Joining him on this journey is also a rather bipolar gathering of musicians – some highly recognizable pop/rock musicians and others having more of a jazz lineage. They are Jim Keltner: Drums and Cymbals,
Mike Valerio: Acoustic and Electric Bass, Gil Goldstein: Orchestral Production and Piano, Johnny Lee Schell: Guitar, Barry Goldberg: Organ and Wurlitzer, and Alvin Shulman: Violin.

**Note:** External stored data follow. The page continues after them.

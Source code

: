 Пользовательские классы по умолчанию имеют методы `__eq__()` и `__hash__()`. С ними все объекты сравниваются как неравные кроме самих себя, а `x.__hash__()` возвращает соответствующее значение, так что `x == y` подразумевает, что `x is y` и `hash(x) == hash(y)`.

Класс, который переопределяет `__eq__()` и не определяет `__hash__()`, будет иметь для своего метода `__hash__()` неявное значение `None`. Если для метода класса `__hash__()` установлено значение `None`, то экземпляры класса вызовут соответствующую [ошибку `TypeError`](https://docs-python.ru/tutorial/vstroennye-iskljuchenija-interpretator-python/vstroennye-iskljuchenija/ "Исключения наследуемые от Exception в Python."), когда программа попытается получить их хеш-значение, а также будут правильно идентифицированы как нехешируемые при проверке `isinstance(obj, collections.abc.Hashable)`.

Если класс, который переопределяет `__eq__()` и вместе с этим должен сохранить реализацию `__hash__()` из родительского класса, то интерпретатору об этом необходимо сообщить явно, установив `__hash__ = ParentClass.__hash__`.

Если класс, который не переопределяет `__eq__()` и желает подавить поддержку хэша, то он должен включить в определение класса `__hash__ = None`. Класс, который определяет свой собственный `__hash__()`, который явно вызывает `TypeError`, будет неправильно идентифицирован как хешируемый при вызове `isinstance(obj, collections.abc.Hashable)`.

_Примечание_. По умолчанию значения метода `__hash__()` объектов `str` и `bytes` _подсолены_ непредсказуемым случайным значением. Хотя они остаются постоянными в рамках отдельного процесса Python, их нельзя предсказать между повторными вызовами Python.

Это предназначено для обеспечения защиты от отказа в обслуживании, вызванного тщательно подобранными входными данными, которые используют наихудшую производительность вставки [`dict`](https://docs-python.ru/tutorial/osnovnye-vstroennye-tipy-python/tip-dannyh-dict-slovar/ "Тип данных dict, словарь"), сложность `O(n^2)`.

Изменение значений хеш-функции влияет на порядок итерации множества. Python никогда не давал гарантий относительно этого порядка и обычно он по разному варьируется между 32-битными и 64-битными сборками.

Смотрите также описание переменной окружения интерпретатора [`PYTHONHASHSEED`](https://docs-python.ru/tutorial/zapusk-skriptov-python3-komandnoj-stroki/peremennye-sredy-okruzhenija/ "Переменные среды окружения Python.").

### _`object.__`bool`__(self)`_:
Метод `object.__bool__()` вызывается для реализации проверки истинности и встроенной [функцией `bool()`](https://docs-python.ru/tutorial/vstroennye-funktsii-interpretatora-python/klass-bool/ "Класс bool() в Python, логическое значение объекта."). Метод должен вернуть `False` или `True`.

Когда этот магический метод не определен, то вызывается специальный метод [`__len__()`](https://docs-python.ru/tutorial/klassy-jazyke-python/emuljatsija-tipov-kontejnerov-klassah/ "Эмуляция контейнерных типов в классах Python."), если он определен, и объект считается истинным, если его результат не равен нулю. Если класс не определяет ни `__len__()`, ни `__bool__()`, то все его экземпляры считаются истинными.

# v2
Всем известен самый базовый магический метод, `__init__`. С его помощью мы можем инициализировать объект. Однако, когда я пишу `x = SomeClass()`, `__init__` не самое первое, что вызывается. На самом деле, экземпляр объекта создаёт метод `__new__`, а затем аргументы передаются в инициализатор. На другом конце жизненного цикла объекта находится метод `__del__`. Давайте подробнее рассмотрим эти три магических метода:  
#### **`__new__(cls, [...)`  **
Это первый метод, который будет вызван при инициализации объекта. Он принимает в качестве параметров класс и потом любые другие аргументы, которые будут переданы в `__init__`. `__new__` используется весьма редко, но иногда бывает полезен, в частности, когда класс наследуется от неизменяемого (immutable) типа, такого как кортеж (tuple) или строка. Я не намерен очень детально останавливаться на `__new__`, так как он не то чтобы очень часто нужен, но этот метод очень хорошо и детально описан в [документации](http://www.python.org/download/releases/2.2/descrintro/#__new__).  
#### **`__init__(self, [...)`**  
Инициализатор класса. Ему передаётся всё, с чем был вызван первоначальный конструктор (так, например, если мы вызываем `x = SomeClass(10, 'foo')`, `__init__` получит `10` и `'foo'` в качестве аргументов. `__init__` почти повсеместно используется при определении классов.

In the spirit of crooners, Von Roderick begins with “Fly Me to the Moon,” one long associated with Frank Sinatra, playing the melody on his electronic trumpet to clashing drums and percussion and a piano that seems slightly dissonant at times before the leader sings in that soft Chet Baker style. The mostly electronic instrumentation that follows though, is more Sun Ra-like than anything Baker of Sinatra ever contemplated. In other words, it’s a bit disorienting and trippy, setting the stage for what follows, namely “Waking Up on Mars,” which takes the futuristic even further. Yet, we don’t stay in a futuristic world for long as Von Roderick nods to Mose Allison with a hip version but one vocally not nearly as declarative as the original version of “Seventh Son,” his squealing, twisted trumpet soaring above the ensemble. The fully instrumental “Crepuscule on Jupiter” is obviously a play on Monk in terms of the title. Keltner sets a steady groove and Von Roderick’s improvising trumpet fades in and out, not unlike Miles in his quieter Bitches Brew moments. With just a few orchestral flourishes toward the end, it plays mostly as a trumpet – drums duet with Keltner doing a brilliant job.
Herbie Hancock’s “Cantaloupe Island” also get a spacey treatment with the full ensemble returning to a funky groove laid down by the bass-drum tandem over which Von Roderick delivers a fully charged solo before ceding to Valerio and Keltner to keep pushing the momentum. “Playing Among the Stars” is an original that treads similar turf with his exploratory trumpet and the bass-drum tandem setting an alternately steady, frenetic pace. That is until Von Roderick enters, rather unexpectedly with spoken word near the five-minute mark and proceeds to enter dizzying, fuzzy zones, leaving the last few choruses to his bass-drum team. The leader goes out with Jule Styne/Sammy Cahn’s “I Fall in Love Too Easily, popularized by, as if you couldn’t guess, Baker and Sinatra. So, indeed we come full circle in this bizarre, engaging, and intriguing orbit that Von Roderick has fashioned.